- [Collected data entries]:
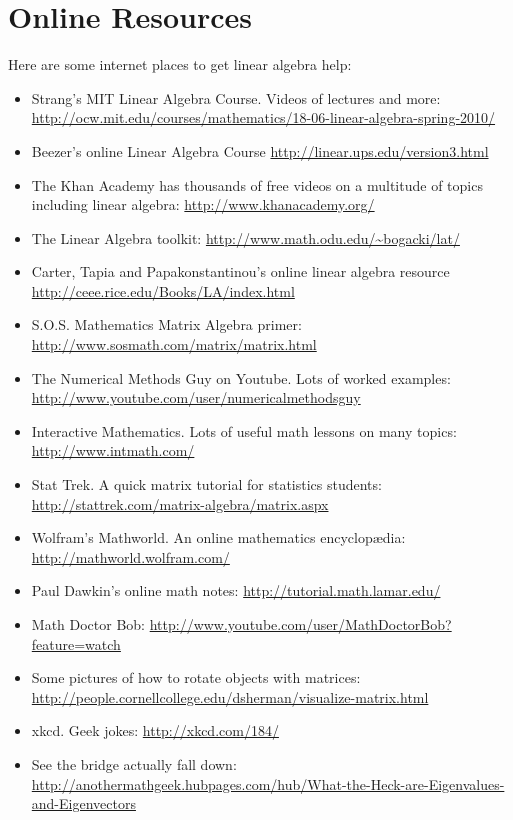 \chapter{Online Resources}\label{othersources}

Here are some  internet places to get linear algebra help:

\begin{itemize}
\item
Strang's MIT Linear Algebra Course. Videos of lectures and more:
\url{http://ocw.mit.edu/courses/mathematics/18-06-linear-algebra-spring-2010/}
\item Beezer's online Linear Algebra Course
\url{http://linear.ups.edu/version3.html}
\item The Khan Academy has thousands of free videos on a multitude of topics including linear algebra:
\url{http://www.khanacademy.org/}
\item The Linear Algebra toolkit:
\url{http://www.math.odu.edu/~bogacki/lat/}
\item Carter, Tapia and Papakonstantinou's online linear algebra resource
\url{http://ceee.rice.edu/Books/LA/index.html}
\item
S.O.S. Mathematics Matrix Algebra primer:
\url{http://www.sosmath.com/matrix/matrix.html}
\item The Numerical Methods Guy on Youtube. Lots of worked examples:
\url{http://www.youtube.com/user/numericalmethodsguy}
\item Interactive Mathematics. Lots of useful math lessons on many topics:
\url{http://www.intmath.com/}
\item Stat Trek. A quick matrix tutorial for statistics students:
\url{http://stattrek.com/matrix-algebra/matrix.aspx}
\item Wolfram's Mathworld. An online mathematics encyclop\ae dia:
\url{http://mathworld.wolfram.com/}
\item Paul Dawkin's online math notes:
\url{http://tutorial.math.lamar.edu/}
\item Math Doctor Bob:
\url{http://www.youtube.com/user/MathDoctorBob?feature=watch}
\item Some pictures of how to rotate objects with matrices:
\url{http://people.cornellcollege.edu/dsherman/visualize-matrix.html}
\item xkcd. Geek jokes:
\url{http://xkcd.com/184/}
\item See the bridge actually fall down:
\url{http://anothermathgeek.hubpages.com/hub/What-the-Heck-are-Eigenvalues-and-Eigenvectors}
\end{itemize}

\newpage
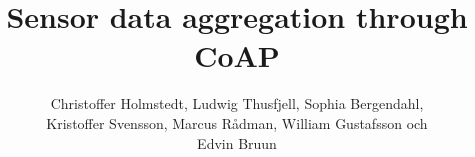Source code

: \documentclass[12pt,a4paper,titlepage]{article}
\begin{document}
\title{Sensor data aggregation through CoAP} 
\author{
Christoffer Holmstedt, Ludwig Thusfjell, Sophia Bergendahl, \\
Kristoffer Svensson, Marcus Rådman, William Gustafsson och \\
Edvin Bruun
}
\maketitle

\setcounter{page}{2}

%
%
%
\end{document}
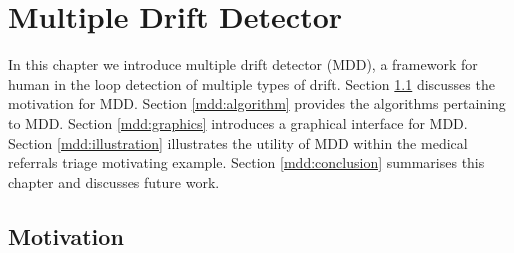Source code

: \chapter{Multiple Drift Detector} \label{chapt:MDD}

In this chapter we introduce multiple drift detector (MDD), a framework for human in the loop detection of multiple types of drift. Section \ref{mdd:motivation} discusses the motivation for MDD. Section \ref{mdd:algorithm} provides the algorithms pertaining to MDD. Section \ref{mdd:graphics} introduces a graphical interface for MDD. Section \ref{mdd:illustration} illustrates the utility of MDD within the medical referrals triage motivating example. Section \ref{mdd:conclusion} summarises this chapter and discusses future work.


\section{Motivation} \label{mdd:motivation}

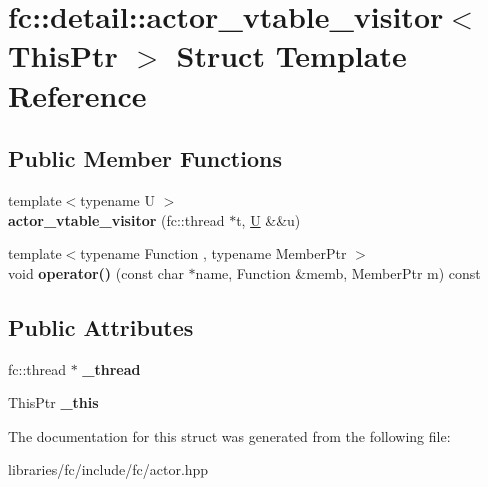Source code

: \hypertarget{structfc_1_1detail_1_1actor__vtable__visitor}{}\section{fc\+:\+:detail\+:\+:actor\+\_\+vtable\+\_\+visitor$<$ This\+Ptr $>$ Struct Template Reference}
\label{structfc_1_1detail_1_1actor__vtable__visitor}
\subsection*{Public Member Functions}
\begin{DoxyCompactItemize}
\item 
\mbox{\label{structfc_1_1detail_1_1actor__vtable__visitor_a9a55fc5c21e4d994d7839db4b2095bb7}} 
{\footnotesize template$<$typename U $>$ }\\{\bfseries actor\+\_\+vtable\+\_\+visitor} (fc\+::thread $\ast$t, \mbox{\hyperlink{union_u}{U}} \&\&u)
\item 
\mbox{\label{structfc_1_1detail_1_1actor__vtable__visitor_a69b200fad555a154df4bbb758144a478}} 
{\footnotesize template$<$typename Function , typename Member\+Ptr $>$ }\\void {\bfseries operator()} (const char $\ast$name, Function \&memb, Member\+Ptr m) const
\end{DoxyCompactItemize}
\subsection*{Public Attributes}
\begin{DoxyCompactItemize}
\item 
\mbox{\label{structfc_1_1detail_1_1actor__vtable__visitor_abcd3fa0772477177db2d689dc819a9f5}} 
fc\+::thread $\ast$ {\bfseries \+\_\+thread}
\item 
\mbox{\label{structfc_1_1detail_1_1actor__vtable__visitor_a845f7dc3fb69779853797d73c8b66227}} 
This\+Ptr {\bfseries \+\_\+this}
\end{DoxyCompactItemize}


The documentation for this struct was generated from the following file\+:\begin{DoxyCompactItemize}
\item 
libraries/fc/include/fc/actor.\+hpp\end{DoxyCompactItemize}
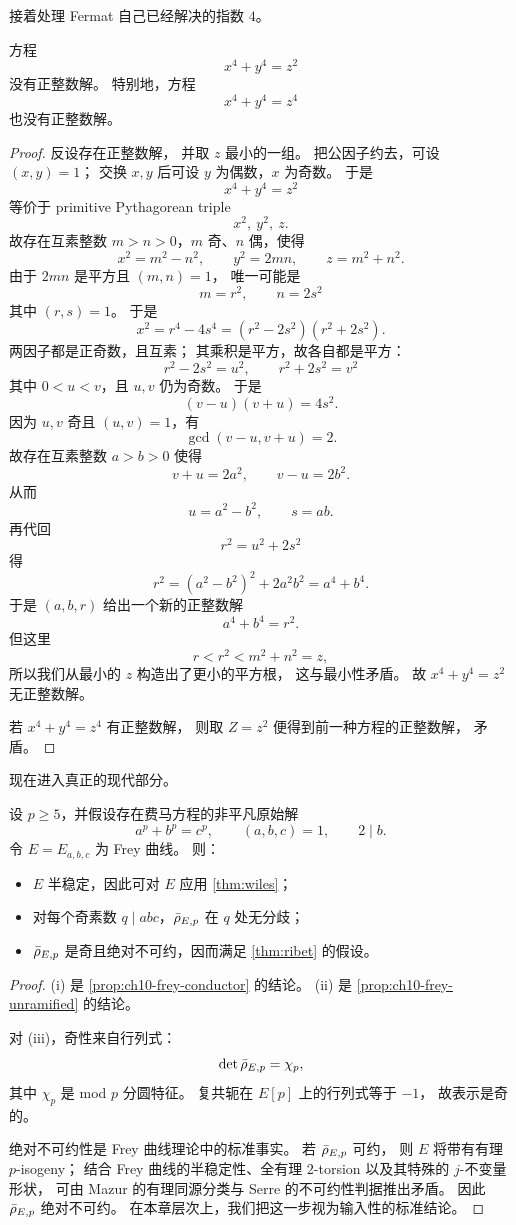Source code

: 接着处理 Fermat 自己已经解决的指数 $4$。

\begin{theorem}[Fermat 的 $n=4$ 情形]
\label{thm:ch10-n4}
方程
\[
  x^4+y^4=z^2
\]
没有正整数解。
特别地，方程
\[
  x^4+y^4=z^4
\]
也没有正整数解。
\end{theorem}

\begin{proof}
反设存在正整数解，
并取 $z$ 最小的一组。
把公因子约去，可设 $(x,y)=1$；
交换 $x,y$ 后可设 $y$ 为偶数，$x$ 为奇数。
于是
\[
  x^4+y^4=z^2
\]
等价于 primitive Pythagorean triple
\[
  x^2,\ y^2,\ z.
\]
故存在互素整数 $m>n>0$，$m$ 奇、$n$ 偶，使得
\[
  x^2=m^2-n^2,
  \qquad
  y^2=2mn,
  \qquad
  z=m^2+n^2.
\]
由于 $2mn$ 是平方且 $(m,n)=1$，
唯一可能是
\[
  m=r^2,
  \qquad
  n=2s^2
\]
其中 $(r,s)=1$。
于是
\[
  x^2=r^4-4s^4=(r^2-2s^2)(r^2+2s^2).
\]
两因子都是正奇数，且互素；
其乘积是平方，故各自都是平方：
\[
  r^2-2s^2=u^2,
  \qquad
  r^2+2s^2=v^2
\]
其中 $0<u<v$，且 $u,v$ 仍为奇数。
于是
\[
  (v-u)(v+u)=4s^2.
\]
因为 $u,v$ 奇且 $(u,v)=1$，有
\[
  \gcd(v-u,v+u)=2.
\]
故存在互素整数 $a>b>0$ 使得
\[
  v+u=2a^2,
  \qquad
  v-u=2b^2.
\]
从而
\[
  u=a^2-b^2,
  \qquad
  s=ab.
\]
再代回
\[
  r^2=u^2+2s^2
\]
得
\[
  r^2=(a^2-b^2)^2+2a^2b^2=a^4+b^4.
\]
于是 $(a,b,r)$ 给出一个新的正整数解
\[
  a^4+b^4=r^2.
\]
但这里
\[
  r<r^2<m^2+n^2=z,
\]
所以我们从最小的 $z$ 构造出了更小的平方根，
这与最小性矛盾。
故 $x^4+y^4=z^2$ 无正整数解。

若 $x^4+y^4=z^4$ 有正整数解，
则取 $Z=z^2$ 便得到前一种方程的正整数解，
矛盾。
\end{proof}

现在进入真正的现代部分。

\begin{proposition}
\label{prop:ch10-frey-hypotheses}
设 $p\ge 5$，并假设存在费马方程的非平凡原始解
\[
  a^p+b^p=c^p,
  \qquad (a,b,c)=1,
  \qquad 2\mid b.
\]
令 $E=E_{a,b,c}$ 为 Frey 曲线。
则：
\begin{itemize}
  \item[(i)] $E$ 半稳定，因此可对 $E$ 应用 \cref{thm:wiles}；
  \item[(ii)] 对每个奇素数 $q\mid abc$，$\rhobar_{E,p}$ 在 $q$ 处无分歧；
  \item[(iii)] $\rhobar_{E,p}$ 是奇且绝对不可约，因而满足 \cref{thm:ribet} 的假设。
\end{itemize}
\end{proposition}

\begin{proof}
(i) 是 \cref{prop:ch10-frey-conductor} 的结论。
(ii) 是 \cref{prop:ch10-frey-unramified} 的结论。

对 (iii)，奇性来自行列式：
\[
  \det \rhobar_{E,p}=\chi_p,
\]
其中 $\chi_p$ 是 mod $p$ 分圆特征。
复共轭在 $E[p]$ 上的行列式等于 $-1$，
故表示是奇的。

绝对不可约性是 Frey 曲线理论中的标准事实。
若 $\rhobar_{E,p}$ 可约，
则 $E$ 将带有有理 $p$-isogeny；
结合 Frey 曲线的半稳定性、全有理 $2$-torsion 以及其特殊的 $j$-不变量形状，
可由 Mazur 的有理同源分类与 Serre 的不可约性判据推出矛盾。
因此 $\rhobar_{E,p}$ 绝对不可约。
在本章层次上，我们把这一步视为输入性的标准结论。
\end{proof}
--
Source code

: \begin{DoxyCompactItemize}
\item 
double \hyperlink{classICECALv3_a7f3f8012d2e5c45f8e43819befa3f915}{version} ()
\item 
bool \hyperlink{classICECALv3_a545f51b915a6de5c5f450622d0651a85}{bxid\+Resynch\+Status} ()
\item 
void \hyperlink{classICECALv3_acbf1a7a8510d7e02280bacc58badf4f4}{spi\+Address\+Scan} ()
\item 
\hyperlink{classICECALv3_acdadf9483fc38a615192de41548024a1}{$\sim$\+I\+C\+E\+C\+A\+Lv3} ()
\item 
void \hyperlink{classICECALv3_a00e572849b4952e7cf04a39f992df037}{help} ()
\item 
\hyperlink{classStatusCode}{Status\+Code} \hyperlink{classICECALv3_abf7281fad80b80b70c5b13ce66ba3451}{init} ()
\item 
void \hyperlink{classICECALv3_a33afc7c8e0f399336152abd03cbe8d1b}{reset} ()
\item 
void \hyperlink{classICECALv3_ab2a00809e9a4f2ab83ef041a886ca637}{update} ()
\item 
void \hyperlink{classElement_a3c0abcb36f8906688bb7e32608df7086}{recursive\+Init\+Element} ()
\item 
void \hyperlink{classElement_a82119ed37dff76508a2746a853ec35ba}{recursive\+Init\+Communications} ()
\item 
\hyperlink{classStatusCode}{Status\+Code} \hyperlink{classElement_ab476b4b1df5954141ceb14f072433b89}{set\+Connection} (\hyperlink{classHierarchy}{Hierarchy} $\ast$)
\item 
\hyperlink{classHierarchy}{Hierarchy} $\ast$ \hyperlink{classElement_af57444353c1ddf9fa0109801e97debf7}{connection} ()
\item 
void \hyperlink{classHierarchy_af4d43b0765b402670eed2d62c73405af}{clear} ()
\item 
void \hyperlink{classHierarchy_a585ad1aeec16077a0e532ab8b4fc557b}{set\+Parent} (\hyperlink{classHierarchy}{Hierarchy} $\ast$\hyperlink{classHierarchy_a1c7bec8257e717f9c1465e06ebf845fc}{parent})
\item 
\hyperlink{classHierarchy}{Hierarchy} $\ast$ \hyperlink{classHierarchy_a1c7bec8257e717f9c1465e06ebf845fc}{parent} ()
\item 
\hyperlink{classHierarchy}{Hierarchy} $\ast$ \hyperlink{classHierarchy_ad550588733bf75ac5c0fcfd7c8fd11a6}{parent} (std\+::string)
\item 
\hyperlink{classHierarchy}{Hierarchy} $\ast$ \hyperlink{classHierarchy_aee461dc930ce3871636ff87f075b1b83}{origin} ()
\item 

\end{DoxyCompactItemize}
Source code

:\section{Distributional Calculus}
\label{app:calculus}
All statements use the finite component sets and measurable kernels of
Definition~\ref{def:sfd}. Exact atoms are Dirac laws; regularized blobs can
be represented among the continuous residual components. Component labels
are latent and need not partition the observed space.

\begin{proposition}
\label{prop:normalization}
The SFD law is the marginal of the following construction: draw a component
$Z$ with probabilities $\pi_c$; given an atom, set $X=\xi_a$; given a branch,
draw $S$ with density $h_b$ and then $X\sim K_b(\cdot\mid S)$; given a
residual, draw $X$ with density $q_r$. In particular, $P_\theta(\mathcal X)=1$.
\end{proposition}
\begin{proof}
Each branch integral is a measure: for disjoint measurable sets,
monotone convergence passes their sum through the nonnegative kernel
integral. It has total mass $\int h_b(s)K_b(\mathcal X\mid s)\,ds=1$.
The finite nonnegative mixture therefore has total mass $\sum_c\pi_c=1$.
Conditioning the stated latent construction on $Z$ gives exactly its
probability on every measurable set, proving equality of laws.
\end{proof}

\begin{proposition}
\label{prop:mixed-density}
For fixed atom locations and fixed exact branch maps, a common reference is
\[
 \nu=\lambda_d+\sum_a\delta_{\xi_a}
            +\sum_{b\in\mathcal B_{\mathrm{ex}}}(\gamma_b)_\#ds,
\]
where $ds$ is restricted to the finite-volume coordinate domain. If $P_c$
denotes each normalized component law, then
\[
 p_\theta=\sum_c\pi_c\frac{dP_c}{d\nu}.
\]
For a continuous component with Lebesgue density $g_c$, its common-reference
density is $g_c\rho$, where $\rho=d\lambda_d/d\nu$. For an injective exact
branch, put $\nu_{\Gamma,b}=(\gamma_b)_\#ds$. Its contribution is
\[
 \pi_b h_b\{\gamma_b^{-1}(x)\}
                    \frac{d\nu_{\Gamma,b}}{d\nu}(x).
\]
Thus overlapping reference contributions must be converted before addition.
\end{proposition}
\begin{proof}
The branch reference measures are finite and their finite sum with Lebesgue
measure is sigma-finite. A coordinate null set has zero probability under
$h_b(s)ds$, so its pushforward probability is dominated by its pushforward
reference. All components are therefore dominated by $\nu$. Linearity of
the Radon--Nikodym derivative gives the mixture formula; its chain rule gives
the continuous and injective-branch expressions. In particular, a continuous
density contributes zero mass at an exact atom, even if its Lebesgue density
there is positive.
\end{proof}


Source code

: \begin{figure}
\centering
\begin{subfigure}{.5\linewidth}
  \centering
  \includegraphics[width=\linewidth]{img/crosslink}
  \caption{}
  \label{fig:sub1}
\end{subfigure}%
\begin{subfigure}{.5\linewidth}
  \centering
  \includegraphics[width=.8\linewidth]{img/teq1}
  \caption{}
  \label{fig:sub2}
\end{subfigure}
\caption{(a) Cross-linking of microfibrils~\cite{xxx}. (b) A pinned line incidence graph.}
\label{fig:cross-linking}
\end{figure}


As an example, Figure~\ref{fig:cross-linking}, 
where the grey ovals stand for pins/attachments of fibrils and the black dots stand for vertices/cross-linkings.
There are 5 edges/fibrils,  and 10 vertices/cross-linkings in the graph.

- [Your task]: Set down, exactly as they appear above, all lines from the one that has "的 $n=4$ 情形]" down to the one that has "在 $q$ 处无分歧；", including those two and no others.

- [Answer]:
\begin{theorem}[Fermat 的 $n=4$ 情形]
\label{thm:ch10-n4}
方程
\[
  x^4+y^4=z^2
\]
没有正整数解。
特别地，方程
\[
  x^4+y^4=z^4
\]
也没有正整数解。
\end{theorem}

\begin{proof}
反设存在正整数解，
并取 $z$ 最小的一组。
把公因子约去，可设 $(x,y)=1$；
交换 $x,y$ 后可设 $y$ 为偶数，$x$ 为奇数。
于是
\[
  x^4+y^4=z^2
\]
等价于 primitive Pythagorean triple
\[
  x^2,\ y^2,\ z.
\]
故存在互素整数 $m>n>0$，$m$ 奇、$n$ 偶，使得
\[
  x^2=m^2-n^2,
  \qquad
  y^2=2mn,
  \qquad
  z=m^2+n^2.
\]
由于 $2mn$ 是平方且 $(m,n)=1$，
唯一可能是
\[
  m=r^2,
  \qquad
  n=2s^2
\]
其中 $(r,s)=1$。
于是
\[
  x^2=r^4-4s^4=(r^2-2s^2)(r^2+2s^2).
\]
两因子都是正奇数，且互素；
其乘积是平方，故各自都是平方：
\[
  r^2-2s^2=u^2,
  \qquad
  r^2+2s^2=v^2
\]
其中 $0<u<v$，且 $u,v$ 仍为奇数。
于是
\[
  (v-u)(v+u)=4s^2.
\]
因为 $u,v$ 奇且 $(u,v)=1$，有
\[
  \gcd(v-u,v+u)=2.
\]
故存在互素整数 $a>b>0$ 使得
\[
  v+u=2a^2,
  \qquad
  v-u=2b^2.
\]
从而
\[
  u=a^2-b^2,
  \qquad
  s=ab.
\]
再代回
\[
  r^2=u^2+2s^2
\]
得
\[
  r^2=(a^2-b^2)^2+2a^2b^2=a^4+b^4.
\]
于是 $(a,b,r)$ 给出一个新的正整数解
\[
  a^4+b^4=r^2.
\]
但这里
\[
  r<r^2<m^2+n^2=z,
\]
所以我们从最小的 $z$ 构造出了更小的平方根，
这与最小性矛盾。
故 $x^4+y^4=z^2$ 无正整数解。

若 $x^4+y^4=z^4$ 有正整数解，
则取 $Z=z^2$ 便得到前一种方程的正整数解，
矛盾。
\end{proof}

现在进入真正的现代部分。

\begin{proposition}
\label{prop:ch10-frey-hypotheses}
设 $p\ge 5$，并假设存在费马方程的非平凡原始解
\[
  a^p+b^p=c^p,
  \qquad (a,b,c)=1,
  \qquad 2\mid b.
\]
令 $E=E_{a,b,c}$ 为 Frey 曲线。
则：
\begin{itemize}
  \item[(i)] $E$ 半稳定，因此可对 $E$ 应用 \cref{thm:wiles}；
  \item[(ii)] 对每个奇素数 $q\mid abc$，$\rhobar_{E,p}$ 在 $q$ 处无分歧；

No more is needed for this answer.